**EXERCISE:**
Scan the entries that follow and copy out every line containing "Caster".

Dataset records:
· · · · · · ·
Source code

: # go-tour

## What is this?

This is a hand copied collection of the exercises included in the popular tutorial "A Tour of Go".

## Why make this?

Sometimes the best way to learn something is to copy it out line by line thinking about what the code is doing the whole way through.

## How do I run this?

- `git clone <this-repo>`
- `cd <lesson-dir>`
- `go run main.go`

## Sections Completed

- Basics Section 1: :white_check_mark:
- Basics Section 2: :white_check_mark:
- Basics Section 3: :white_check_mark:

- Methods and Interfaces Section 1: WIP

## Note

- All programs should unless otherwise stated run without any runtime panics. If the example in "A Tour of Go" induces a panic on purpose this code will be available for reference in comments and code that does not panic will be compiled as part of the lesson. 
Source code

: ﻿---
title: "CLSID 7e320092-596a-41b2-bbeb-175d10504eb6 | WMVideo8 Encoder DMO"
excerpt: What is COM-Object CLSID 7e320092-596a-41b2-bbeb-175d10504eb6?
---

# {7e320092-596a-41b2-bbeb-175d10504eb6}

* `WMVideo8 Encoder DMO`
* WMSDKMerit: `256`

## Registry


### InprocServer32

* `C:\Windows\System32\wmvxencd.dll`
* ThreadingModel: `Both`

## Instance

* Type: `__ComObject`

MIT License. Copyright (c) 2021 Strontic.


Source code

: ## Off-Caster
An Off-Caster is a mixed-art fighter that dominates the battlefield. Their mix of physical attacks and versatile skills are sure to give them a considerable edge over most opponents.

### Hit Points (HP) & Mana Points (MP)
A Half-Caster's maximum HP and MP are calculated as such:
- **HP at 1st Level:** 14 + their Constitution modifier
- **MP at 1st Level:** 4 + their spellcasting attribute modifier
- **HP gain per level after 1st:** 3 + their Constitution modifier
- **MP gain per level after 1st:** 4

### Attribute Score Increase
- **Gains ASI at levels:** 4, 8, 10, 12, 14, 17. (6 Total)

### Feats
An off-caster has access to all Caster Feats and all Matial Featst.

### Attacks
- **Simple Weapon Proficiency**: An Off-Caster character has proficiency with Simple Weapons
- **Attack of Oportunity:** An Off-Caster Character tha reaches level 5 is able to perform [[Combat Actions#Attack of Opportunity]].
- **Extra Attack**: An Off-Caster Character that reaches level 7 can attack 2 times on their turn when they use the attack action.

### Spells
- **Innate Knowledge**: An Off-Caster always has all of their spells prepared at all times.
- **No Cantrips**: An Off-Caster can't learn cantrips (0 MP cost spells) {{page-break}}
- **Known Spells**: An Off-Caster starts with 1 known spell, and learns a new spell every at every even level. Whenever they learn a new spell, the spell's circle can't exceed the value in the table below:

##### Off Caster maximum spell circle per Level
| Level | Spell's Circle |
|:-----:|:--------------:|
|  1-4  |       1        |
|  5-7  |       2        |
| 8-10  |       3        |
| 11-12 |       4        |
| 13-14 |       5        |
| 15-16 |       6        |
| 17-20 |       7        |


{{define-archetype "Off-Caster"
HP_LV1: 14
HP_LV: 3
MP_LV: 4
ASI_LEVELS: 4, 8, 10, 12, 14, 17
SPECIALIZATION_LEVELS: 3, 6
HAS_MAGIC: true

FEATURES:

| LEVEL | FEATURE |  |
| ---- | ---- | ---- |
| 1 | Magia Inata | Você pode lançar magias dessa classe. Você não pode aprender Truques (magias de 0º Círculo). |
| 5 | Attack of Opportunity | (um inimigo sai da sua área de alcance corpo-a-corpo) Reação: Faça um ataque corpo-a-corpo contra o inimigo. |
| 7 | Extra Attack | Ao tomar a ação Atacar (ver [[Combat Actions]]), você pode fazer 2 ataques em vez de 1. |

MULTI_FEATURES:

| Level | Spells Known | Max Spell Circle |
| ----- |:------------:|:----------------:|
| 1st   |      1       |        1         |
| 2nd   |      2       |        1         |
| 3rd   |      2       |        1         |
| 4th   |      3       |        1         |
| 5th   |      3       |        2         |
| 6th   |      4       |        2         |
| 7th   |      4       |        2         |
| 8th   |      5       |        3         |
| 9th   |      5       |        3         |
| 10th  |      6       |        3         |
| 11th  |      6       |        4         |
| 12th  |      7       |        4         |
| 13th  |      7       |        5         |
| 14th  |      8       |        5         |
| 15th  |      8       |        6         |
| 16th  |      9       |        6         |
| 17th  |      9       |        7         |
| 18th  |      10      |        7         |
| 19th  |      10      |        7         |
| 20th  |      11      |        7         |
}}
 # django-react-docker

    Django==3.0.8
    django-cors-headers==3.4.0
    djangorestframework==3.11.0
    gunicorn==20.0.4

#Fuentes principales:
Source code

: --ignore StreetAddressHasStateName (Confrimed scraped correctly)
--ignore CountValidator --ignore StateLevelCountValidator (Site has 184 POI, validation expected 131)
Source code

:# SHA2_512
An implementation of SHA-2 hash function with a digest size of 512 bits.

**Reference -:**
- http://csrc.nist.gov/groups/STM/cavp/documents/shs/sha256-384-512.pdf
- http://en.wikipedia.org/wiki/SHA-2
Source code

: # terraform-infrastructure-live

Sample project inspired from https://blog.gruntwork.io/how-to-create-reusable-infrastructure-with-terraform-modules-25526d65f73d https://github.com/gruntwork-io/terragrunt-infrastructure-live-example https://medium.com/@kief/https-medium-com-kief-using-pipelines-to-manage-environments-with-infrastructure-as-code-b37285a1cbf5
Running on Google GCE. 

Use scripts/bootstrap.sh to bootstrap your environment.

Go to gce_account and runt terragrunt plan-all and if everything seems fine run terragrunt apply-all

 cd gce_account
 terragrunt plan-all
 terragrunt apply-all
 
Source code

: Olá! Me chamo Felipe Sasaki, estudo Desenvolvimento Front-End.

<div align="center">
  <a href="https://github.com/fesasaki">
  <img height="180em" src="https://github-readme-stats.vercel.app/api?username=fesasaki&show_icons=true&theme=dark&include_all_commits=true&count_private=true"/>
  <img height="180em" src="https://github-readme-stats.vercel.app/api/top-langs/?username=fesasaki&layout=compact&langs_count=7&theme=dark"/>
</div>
· · · · · · ·
**PROBLEM SOLUTION:**
: ## Off-Caster
An Off-Caster is a mixed-art fighter that dominates the battlefield. Their mix of physical attacks and versatile skills are sure to give them a considerable edge over most opponents.
A Half-Caster's maximum HP and MP are calculated as such:
An off-caster has access to all Caster Feats and all Matial Featst.
- **Simple Weapon Proficiency**: An Off-Caster character has proficiency with Simple Weapons
- **Attack of Oportunity:** An Off-Caster Character tha reaches level 5 is able to perform [[Combat Actions#Attack of Opportunity]].
- **Extra Attack**: An Off-Caster Character that reaches level 7 can attack 2 times on their turn when they use the attack action.
- **Innate Knowledge**: An Off-Caster always has all of their spells prepared at all times.
- **No Cantrips**: An Off-Caster can't learn cantrips (0 MP cost spells) {{page-break}}
- **Known Spells**: An Off-Caster starts with 1 known spell, and learns a new spell every at every even level. Whenever they learn a new spell, the spell's circle can't exceed the value in the table below:
##### Off Caster maximum spell circle per Level
{{define-archetype "Off-Caster"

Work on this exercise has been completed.